I believe that depends on the person.


----------



## Catilda Lily (Feb 25, 2010)

CTRL Z


----------



## GoldenJackal (Feb 25, 2010)

Educate them from an early age on how much of their life is a backwards lie and how they should stand up for something worthwhile?


----------



## Roose Hurro (Feb 25, 2010)

8-bit said:


> How can we fix it?



Wipe it off the face of the earth, then give raccoons thumbs...


----------



## Bando (Feb 25, 2010)

Alt f4


----------



## Unsilenced (Feb 25, 2010)

Roose Hurro said:


> Wipe it off the face of the earth, then give raccoons thumbs...



Great. A race of kleptomaniacs with severe ADD. 

Fun.


----------



## Atrak (Feb 25, 2010)

Unsilenced said:


> Great. A race of kleptomaniacs with severe ADD.
> 
> Fun.


 
And also germaphobic/OCD.


----------



## InfernalTobias (Feb 25, 2010)

Attaman said:


> Like probably ruining the entirety of Earth's ecosystem in the process? Also, the whole "We're going to stop genocide by killing 6+ billion people" problem.


 The first one is a good point.  The second one I must ask, what's your point?


----------



## Captain Spyro (Feb 25, 2010)

Bando37 said:


> Alt f4



Command-W. :3


----------



## Unsilenced (Feb 25, 2010)

InfernalTobias said:


> The first one is a good point.  The second one I must ask, what's your point?
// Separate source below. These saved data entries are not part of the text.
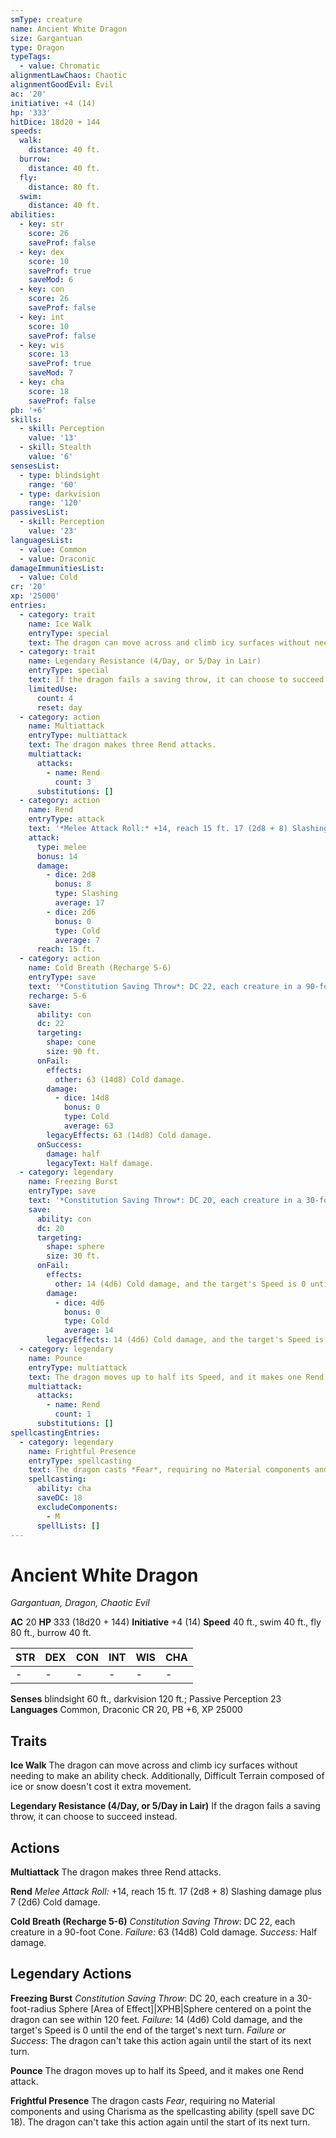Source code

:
 ```yaml
---
smType: creature
name: Ancient White Dragon
size: Gargantuan
type: Dragon
typeTags:
  - value: Chromatic
alignmentLawChaos: Chaotic
alignmentGoodEvil: Evil
ac: '20'
initiative: +4 (14)
hp: '333'
hitDice: 18d20 + 144
speeds:
  walk:
    distance: 40 ft.
  burrow:
    distance: 40 ft.
  fly:
    distance: 80 ft.
  swim:
    distance: 40 ft.
abilities:
  - key: str
    score: 26
    saveProf: false
  - key: dex
    score: 10
    saveProf: true
    saveMod: 6
  - key: con
    score: 26
    saveProf: false
  - key: int
    score: 10
    saveProf: false
  - key: wis
    score: 13
    saveProf: true
    saveMod: 7
  - key: cha
    score: 18
    saveProf: false
pb: '+6'
skills:
  - skill: Perception
    value: '13'
  - skill: Stealth
    value: '6'
sensesList:
  - type: blindsight
    range: '60'
  - type: darkvision
    range: '120'
passivesList:
  - skill: Perception
    value: '23'
languagesList:
  - value: Common
  - value: Draconic
damageImmunitiesList:
  - value: Cold
cr: '20'
xp: '25000'
entries:
  - category: trait
    name: Ice Walk
    entryType: special
    text: The dragon can move across and climb icy surfaces without needing to make an ability check. Additionally, Difficult Terrain composed of ice or snow doesn't cost it extra movement.
  - category: trait
    name: Legendary Resistance (4/Day, or 5/Day in Lair)
    entryType: special
    text: If the dragon fails a saving throw, it can choose to succeed instead.
    limitedUse:
      count: 4
      reset: day
  - category: action
    name: Multiattack
    entryType: multiattack
    text: The dragon makes three Rend attacks.
    multiattack:
      attacks:
        - name: Rend
          count: 3
      substitutions: []
  - category: action
    name: Rend
    entryType: attack
    text: '*Melee Attack Roll:* +14, reach 15 ft. 17 (2d8 + 8) Slashing damage plus 7 (2d6) Cold damage.'
    attack:
      type: melee
      bonus: 14
      damage:
        - dice: 2d8
          bonus: 8
          type: Slashing
          average: 17
        - dice: 2d6
          bonus: 0
          type: Cold
          average: 7
      reach: 15 ft.
  - category: action
    name: Cold Breath (Recharge 5-6)
    entryType: save
    text: '*Constitution Saving Throw*: DC 22, each creature in a 90-foot Cone. *Failure:*  63 (14d8) Cold damage. *Success:*  Half damage.'
    recharge: 5-6
    save:
      ability: con
      dc: 22
      targeting:
        shape: cone
        size: 90 ft.
      onFail:
        effects:
          other: 63 (14d8) Cold damage.
        damage:
          - dice: 14d8
            bonus: 0
            type: Cold
            average: 63
        legacyEffects: 63 (14d8) Cold damage.
      onSuccess:
        damage: half
        legacyText: Half damage.
  - category: legendary
    name: Freezing Burst
    entryType: save
    text: '*Constitution Saving Throw*: DC 20, each creature in a 30-foot-radius Sphere [Area of Effect]|XPHB|Sphere centered on a point the dragon can see within 120 feet. *Failure:*  14 (4d6) Cold damage, and the target''s Speed is 0 until the end of the target''s next turn. *Failure or Success*:  The dragon can''t take this action again until the start of its next turn.'
    save:
      ability: con
      dc: 20
      targeting:
        shape: sphere
        size: 30 ft.
      onFail:
        effects:
          other: 14 (4d6) Cold damage, and the target's Speed is 0 until the end of the target's next turn.
        damage:
          - dice: 4d6
            bonus: 0
            type: Cold
            average: 14
        legacyEffects: 14 (4d6) Cold damage, and the target's Speed is 0 until the end of the target's next turn.
  - category: legendary
    name: Pounce
    entryType: multiattack
    text: The dragon moves up to half its Speed, and it makes one Rend attack.
    multiattack:
      attacks:
        - name: Rend
          count: 1
      substitutions: []
spellcastingEntries:
  - category: legendary
    name: Frightful Presence
    entryType: spellcasting
    text: The dragon casts *Fear*, requiring no Material components and using Charisma as the spellcasting ability (spell save DC 18). The dragon can't take this action again until the start of its next turn.
    spellcasting:
      ability: cha
      saveDC: 18
      excludeComponents:
        - M
      spellLists: []
---
```


# Ancient White Dragon
*Gargantuan, Dragon, Chaotic Evil*

**AC** 20
**HP** 333 (18d20 + 144)
**Initiative** +4 (14)
**Speed** 40 ft., swim 40 ft., fly 80 ft., burrow 40 ft.

| STR | DEX | CON | INT | WIS | CHA |
| --- | --- | --- | --- | --- | --- |
| - | - | - | - | - | - |

**Senses** blindsight 60 ft., darkvision 120 ft.; Passive Perception 23
**Languages** Common, Draconic
CR 20, PB +6, XP 25000

## Traits

**Ice Walk**
The dragon can move across and climb icy surfaces without needing to make an ability check. Additionally, Difficult Terrain composed of ice or snow doesn't cost it extra movement.

**Legendary Resistance (4/Day, or 5/Day in Lair)**
If the dragon fails a saving throw, it can choose to succeed instead.

## Actions

**Multiattack**
The dragon makes three Rend attacks.

**Rend**
*Melee Attack Roll:* +14, reach 15 ft. 17 (2d8 + 8) Slashing damage plus 7 (2d6) Cold damage.

**Cold Breath (Recharge 5-6)**
*Constitution Saving Throw*: DC 22, each creature in a 90-foot Cone. *Failure:*  63 (14d8) Cold damage. *Success:*  Half damage.

## Legendary Actions

**Freezing Burst**
*Constitution Saving Throw*: DC 20, each creature in a 30-foot-radius Sphere [Area of Effect]|XPHB|Sphere centered on a point the dragon can see within 120 feet. *Failure:*  14 (4d6) Cold damage, and the target's Speed is 0 until the end of the target's next turn. *Failure or Success*:  The dragon can't take this action again until the start of its next turn.

**Pounce**
The dragon moves up to half its Speed, and it makes one Rend attack.

**Frightful Presence**
The dragon casts *Fear*, requiring no Material components and using Charisma as the spellcasting ability (spell save DC 18). The dragon can't take this action again until the start of its next turn.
You don't see what's stupid about killing billions (and preventing the birth of billions more) in order to prevent the deaths of a few million (who themselves are in the 6+ billion that you intend to kill?)

You do not see anything remotely stupid about that? 

Nothing? 

Hmm.


----------



## Attaman (Feb 25, 2010)

InfernalTobias said:


> The second one I must ask, what's your point?


The blatant hypocrisy in that someone states they're going to end murder and genocide and the like by killing over six billion sapient sentient beings.  It's like saying you're going to end world hunger by starving all the hungry people to death.


----------



## Roose Hurro (Feb 25, 2010)

Unsilenced said:


> Great. A race of kleptomaniacs with severe ADD.
> 
> Fun.



Better than a race of oversexed, greedy, hairless monkeys.  With B.O...


----------



## Rytes (Feb 25, 2010)

Roose Hurro said:


> Better than a race of oversexed, greedy, hairless monkeys.



Oh god, hope that hypothetical situation never comes into affect.


----------



## Attaman (Feb 25, 2010)

Roose Hurro said:


> Better than a race of oversexed, greedy, hairless monkeys.  With B.O...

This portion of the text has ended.